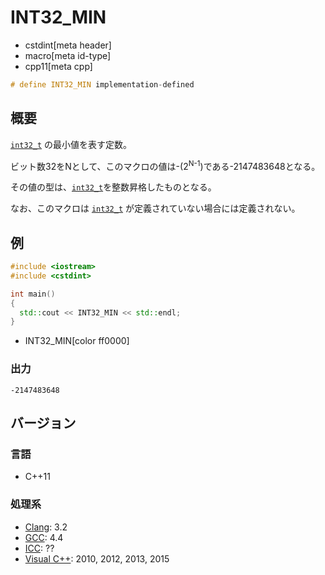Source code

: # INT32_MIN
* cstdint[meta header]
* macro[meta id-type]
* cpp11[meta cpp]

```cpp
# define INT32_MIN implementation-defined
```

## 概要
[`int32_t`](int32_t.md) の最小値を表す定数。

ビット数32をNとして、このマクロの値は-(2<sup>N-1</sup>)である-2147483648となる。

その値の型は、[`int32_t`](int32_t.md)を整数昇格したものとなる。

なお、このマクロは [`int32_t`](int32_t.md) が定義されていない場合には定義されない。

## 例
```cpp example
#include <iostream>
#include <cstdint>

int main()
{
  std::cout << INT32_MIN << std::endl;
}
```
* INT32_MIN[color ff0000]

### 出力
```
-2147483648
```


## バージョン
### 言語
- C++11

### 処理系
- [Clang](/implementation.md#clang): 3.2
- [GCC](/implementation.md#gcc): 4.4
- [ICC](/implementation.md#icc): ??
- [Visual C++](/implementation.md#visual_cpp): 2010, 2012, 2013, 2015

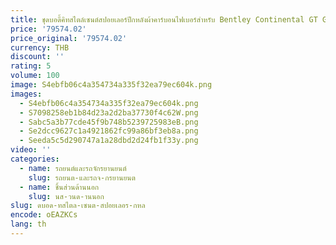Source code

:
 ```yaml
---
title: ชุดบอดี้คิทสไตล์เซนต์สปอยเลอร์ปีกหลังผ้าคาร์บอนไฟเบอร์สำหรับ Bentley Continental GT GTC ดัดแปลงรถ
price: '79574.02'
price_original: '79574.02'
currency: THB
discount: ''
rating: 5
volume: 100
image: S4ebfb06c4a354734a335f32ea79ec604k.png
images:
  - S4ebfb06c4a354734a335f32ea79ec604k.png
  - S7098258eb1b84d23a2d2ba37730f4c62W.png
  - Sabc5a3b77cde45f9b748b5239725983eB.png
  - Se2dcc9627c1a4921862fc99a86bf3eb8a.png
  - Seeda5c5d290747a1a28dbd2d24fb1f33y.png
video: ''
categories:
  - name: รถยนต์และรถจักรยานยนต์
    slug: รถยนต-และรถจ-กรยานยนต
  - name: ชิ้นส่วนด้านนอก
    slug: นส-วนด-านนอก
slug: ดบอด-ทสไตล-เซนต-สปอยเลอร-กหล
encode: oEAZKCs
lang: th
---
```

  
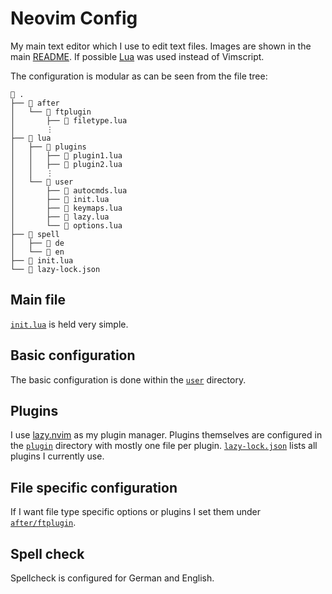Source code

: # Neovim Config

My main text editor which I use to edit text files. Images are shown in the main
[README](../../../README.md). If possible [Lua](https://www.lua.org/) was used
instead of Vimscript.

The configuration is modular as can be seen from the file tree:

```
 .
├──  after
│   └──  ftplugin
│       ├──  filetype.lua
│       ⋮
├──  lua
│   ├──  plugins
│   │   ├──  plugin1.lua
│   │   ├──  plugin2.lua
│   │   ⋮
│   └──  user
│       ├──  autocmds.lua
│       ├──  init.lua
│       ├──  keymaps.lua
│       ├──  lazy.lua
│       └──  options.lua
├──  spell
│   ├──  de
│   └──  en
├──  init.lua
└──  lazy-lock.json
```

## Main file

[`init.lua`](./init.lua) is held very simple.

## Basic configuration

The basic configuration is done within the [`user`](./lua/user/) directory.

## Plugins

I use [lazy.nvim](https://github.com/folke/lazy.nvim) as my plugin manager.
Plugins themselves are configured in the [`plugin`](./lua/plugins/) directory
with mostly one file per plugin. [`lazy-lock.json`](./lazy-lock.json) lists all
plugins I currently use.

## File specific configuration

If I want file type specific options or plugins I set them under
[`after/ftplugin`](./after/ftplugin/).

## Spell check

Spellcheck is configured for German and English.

...

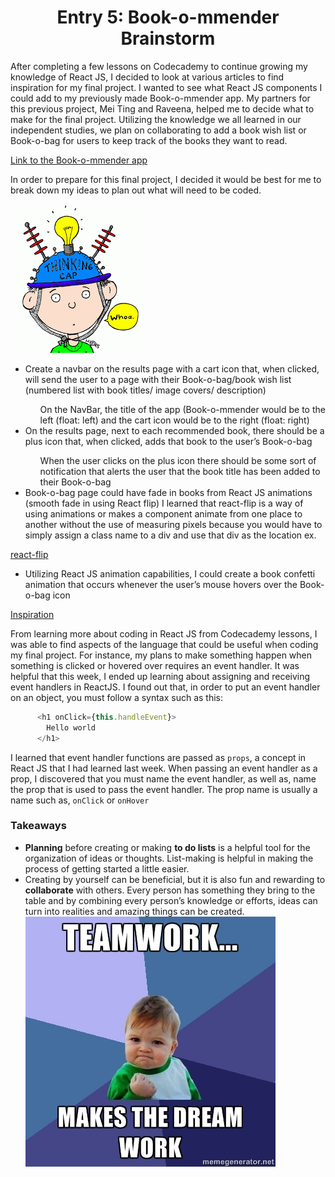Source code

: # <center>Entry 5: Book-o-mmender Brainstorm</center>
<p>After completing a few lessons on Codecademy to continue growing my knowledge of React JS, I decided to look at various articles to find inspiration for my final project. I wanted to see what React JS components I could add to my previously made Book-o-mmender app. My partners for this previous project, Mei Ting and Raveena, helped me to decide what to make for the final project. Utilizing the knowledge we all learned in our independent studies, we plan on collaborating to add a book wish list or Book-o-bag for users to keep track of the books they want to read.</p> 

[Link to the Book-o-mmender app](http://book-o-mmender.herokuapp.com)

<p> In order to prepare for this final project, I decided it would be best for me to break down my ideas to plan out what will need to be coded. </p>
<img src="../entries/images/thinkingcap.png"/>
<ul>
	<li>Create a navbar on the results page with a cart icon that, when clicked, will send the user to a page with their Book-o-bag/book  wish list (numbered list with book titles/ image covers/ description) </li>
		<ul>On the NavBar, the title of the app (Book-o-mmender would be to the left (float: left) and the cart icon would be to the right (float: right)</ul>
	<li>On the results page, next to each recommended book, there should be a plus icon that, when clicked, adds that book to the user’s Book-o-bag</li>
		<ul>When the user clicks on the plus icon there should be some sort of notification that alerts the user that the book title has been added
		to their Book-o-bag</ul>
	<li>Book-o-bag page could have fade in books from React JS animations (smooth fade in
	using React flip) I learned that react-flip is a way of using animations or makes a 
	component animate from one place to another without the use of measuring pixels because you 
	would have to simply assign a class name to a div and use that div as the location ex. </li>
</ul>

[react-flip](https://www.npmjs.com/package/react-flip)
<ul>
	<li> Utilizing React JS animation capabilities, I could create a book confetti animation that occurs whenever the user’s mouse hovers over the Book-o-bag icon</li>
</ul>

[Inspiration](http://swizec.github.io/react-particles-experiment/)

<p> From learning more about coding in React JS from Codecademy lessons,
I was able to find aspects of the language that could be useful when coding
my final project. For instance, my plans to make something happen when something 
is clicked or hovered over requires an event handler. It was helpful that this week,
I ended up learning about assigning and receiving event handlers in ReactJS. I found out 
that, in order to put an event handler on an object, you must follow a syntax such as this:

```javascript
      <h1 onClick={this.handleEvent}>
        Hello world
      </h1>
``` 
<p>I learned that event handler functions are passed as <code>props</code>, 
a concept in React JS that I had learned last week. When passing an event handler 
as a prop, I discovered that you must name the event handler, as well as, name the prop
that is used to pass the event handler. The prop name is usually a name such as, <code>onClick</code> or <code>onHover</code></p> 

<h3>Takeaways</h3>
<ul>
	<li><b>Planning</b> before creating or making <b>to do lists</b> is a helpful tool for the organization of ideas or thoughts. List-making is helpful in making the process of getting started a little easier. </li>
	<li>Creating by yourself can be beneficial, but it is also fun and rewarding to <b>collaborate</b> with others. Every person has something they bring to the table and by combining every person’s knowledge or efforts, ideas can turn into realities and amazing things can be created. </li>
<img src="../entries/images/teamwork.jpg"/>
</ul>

REQUIRED ACTION: Scan the entries above and show each line that contains the word "ทสไตล".

RESPONSE BELOW:
title: ชุดบอดี้คิทสไตล์เซนต์สปอยเลอร์ปีกหลังผ้าคาร์บอนไฟเบอร์สำหรับ Bentley Continental GT GTC ดัดแปลงรถ
slug: ดบอด-ทสไตล-เซนต-สปอยเลอร-กหล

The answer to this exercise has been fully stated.